(Source texts of formatted documents)

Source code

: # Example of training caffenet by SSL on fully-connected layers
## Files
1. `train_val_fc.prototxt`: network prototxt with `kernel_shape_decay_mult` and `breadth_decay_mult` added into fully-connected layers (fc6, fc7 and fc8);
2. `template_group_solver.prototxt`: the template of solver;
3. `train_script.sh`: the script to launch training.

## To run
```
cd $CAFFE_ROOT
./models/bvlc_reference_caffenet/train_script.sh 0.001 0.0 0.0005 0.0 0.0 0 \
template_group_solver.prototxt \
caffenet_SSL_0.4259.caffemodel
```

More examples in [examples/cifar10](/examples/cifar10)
...
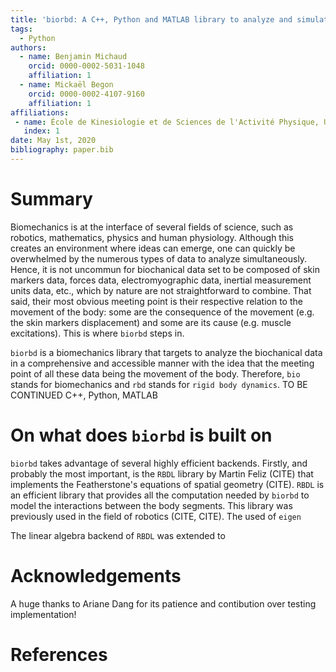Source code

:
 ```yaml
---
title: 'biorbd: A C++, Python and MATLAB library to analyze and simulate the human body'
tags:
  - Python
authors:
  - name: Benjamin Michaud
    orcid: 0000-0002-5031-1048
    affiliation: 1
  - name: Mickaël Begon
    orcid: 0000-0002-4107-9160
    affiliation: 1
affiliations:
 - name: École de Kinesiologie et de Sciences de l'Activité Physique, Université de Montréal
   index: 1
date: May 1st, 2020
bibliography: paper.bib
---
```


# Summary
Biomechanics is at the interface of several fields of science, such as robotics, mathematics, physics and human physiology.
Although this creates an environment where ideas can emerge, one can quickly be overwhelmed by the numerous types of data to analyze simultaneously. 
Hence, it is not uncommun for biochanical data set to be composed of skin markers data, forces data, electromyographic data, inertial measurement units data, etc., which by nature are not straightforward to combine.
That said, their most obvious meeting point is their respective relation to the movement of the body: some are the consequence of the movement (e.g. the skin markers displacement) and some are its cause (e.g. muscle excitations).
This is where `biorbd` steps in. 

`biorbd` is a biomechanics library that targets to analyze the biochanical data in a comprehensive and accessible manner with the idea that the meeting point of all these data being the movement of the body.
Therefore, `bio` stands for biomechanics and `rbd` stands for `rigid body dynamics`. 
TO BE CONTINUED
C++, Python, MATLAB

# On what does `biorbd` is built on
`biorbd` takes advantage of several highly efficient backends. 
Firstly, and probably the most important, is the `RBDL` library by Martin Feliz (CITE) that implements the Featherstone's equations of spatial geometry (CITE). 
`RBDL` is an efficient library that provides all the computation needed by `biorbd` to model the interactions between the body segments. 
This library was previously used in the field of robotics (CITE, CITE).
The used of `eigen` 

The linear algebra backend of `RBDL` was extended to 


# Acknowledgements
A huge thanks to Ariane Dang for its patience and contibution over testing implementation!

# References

WORK ORDER
Could you return every line from the entries above in which the string "used" occurs?

YOUR SOLUTION
This library was previously used in the field of robotics (CITE, CITE).
The used of `eigen` 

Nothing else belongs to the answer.